A Bruxelles, les années d’incertitude ont, en effet, accru le jusqu’auboutisme de certains clandestins. Occupation d’églises, escalade de grues ou de buildings, grèves de la faim sauvages, manifestations hebdomadaires devant le cabinet de la ministre de la Politique de Migration et d’Asile (qui ne se trouvait pas dans la  » zone neutre  » et pouvait donc être bloqué à volonté), actes de violence entre sans-papiers à l’ULB et à Saint-Josse… Les incidents n’ont pas manqué. Car les plus entreprenants ne sont pas nécessairement ceux qui vont entrer en ligne de compte pour une régularisation. D’où les pressions exercées sur les autres, qui, eux, ne veulent pas que tout capote.

Belgique : pas de  » frontières ouvertes « 

En effet, l’accord gouvernemental ne s’est pas fait dans le cadre d’un modèle de  » frontières ouvertes « . Les sans-papiers qui n’entreront pas dans les critères de régularisation (ancrage local et longue procédure) devront soit être expulsés, soit repartir de leur plein gré. Du chahut en perspective… Le Forum Asile et Migrations, qui chapeaute une nuée d’organisations et de mouvances, risque d’être tiraillé entre ses  » réalistes  » et les autres. Ainsi, Fred Mawet, directrice du Ciré Coordination et initiatives pour réfugiés et étrangers), est visiblement partagée entre le désir de  » laisser le gouvernement bosser  » et le besoin d’exprimer son regret d’un  » cadre juridique plus sûr pour l’avenir  » et son soutien au  » groupe oublié « , ces personnes qui ont plus de cinq ans de présence en Belgique mais qui n’ont  » jamais rien demandé  » aux autorités.

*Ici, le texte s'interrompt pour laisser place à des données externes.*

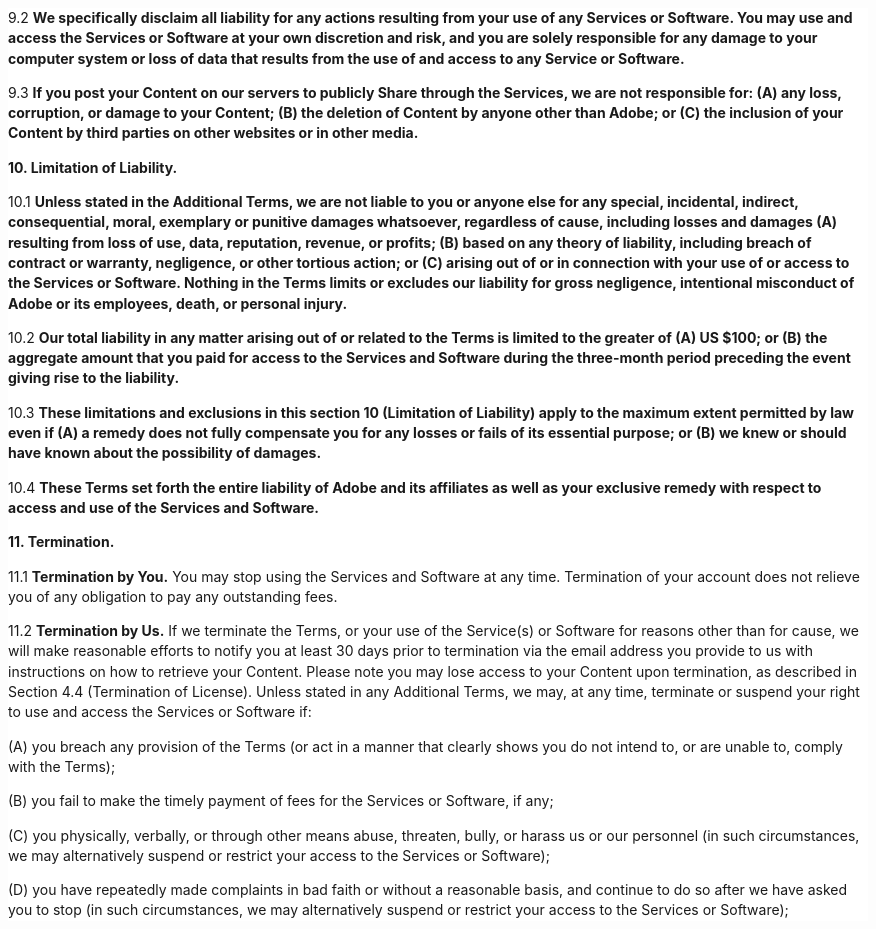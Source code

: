9.2 **We specifically disclaim all liability for any actions resulting from your use of any Services or Software. You may use and access the Services or Software at your own discretion and risk, and you are solely responsible for any damage to your computer system or loss of data that results from the use of and access to any Service or Software.**

9.3 **If you post your Content on our servers to publicly Share through the Services, we are not responsible for: (A) any loss, corruption, or damage to your Content; (B) the deletion of Content by anyone other than Adobe; or (C) the inclusion of your Content by third parties on other websites or in other media.**

**10\. Limitation of Liability.**

10.1 **Unless stated in the Additional Terms, we are not liable to you or anyone else for any special, incidental, indirect, consequential, moral, exemplary or punitive damages whatsoever, regardless of cause, including losses and damages (A) resulting from loss of use, data, reputation, revenue, or profits; (B) based on any theory of liability, including breach of contract or warranty, negligence, or other tortious action; or (C) arising out of or in connection with your use of or access to the Services or Software. Nothing in the Terms limits or excludes our liability for gross negligence, intentional misconduct of Adobe or its employees, death, or personal injury.**

10.2 **Our total liability in any matter arising out of or related to the Terms is limited to the greater of (A) US $100; or (B) the aggregate amount that you paid for access to the Services and Software during the three-month period preceding the event giving rise to the liability.** 

10.3 **These limitations and exclusions in this section 10 (Limitation of Liability) apply to the maximum extent permitted by law even if (A) a remedy does not fully compensate you for any losses or fails of its essential purpose; or (B) we knew or should have known about the possibility of damages.**

10.4 **These Terms set forth the entire liability of Adobe and its affiliates as well as your exclusive remedy with respect to access and use of the Services and Software.**

**11\. Termination.**

11.1 **Termination by You.** You may stop using the Services and Software at any time. Termination of your account does not relieve you of any obligation to pay any outstanding fees.

11.2 **Termination by Us.** If we terminate the Terms, or your use of the Service(s) or Software for reasons other than for cause, we will make reasonable efforts to notify you at least 30 days prior to termination via the email address you provide to us with instructions on how to retrieve your Content. Please note you may lose access to your Content upon termination, as described in Section 4.4 (Termination of License). Unless stated in any Additional Terms, we may, at any time, terminate or suspend your right to use and access the Services or Software if:

(A) you breach any provision of the Terms (or act in a manner that clearly shows you do not intend to, or are unable to, comply with the Terms);

(B) you fail to make the timely payment of fees for the Services or Software, if any;

(C) you physically, verbally, or through other means abuse, threaten, bully, or harass us or our personnel (in such circumstances, we may alternatively suspend or restrict your access to the Services or Software);

(D) you have repeatedly made complaints in bad faith or without a reasonable basis, and continue to do so after we have asked you to stop (in such circumstances, we may alternatively suspend or restrict your access to the Services or Software); 
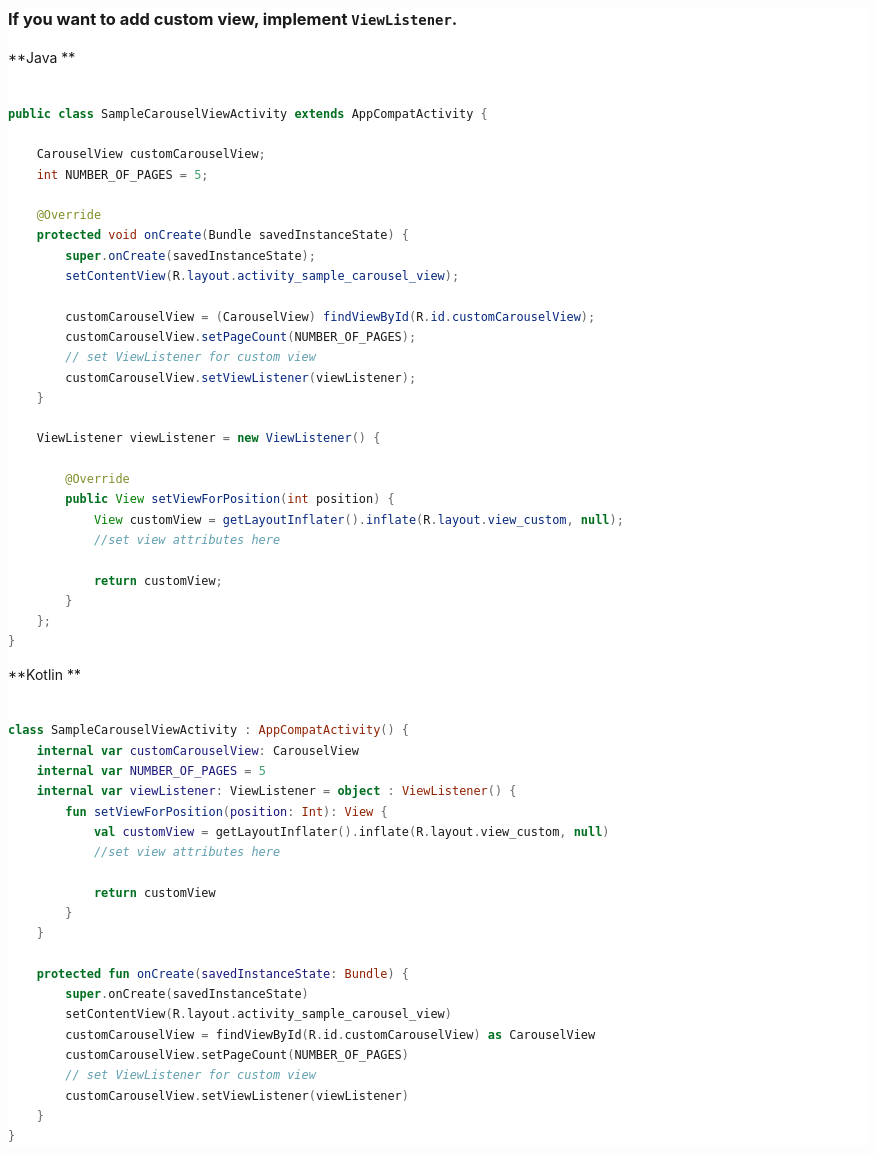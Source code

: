 ### If you want to add custom view, implement ```ViewListener```.

**Java **
```java

public class SampleCarouselViewActivity extends AppCompatActivity {

    CarouselView customCarouselView;
    int NUMBER_OF_PAGES = 5;

    @Override
    protected void onCreate(Bundle savedInstanceState) {
        super.onCreate(savedInstanceState);
        setContentView(R.layout.activity_sample_carousel_view);

        customCarouselView = (CarouselView) findViewById(R.id.customCarouselView);
        customCarouselView.setPageCount(NUMBER_OF_PAGES);
        // set ViewListener for custom view 
        customCarouselView.setViewListener(viewListener);
    }

    ViewListener viewListener = new ViewListener() {
    
        @Override
        public View setViewForPosition(int position) {
            View customView = getLayoutInflater().inflate(R.layout.view_custom, null);
            //set view attributes here
            
            return customView;
        }
    };
}
```
**Kotlin **
```kotlin

class SampleCarouselViewActivity : AppCompatActivity() {
    internal var customCarouselView: CarouselView
    internal var NUMBER_OF_PAGES = 5
    internal var viewListener: ViewListener = object : ViewListener() {
        fun setViewForPosition(position: Int): View {
            val customView = getLayoutInflater().inflate(R.layout.view_custom, null)
            //set view attributes here

            return customView
        }
    }

    protected fun onCreate(savedInstanceState: Bundle) {
        super.onCreate(savedInstanceState)
        setContentView(R.layout.activity_sample_carousel_view)
        customCarouselView = findViewById(R.id.customCarouselView) as CarouselView
        customCarouselView.setPageCount(NUMBER_OF_PAGES)
        // set ViewListener for custom view
        customCarouselView.setViewListener(viewListener)
    }
}

```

La gauche radicale, avec notamment le PTB+, maintient son mot d’ordre de régularisation pour tous, avec ses avocats membres du Progress Lawyers Network et ses méde-cins de Médecine pour le peuple, très actifs auprès des grévistes de la faim. Cette gauche ex-stalinienne a été rejointe par la nouvelle génération des anarchistes. Les quelques pensionnés de la CSC qui s’affichent lors des manifestations, comme Jesus Manchego et Paul Van Camp, sont minoritaires, mais ils incarnent la  » mauvaise conscience  » altermondialiste d’une partie de la gauche chrétienne. La CSC de Bruxelles a d’ailleurs mis sur pied une antenne pour les sans-papiers, rue Plétinckx. Elle les affilie contre une cotisation symbolique de 2,83 euros par mois.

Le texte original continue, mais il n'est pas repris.